> Work item
Among the entries, which lines carry the string "vectors"? Copy each of them.
▶
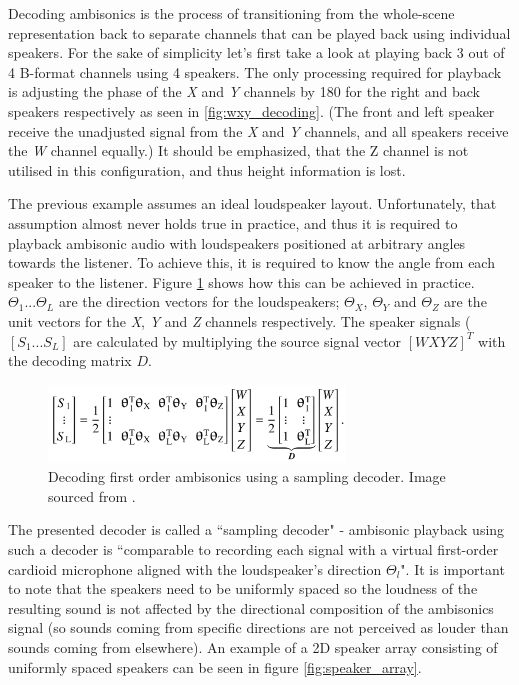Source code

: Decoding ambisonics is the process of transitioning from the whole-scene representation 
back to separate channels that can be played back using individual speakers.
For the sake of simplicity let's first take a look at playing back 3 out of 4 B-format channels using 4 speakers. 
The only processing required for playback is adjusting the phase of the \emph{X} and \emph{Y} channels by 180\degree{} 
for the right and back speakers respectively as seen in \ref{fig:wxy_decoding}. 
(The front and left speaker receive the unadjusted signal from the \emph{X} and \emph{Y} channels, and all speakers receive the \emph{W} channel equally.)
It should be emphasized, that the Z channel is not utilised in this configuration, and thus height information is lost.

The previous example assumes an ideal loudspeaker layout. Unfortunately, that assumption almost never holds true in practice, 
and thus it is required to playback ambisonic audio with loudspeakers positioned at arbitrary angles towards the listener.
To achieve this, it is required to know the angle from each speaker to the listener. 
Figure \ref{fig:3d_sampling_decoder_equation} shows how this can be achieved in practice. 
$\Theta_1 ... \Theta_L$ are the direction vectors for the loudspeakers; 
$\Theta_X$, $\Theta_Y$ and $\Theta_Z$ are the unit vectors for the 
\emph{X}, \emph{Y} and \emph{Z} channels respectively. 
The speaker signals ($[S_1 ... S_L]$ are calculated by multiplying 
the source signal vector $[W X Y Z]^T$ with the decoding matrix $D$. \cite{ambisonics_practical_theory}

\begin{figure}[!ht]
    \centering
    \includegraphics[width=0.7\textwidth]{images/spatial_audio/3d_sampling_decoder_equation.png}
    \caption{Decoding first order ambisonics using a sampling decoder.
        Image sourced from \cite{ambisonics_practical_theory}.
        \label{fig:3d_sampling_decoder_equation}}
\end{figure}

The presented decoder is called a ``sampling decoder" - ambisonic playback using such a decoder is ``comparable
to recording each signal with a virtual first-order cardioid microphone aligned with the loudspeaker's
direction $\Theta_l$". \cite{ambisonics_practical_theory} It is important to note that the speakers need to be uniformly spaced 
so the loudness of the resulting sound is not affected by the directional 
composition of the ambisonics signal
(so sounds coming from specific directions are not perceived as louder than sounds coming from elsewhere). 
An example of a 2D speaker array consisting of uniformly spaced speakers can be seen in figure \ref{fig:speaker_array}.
◀
> Answer section
$\Theta_1 ... \Theta_L$ are the direction vectors for the loudspeakers; 
$\Theta_X$, $\Theta_Y$ and $\Theta_Z$ are the unit vectors for the 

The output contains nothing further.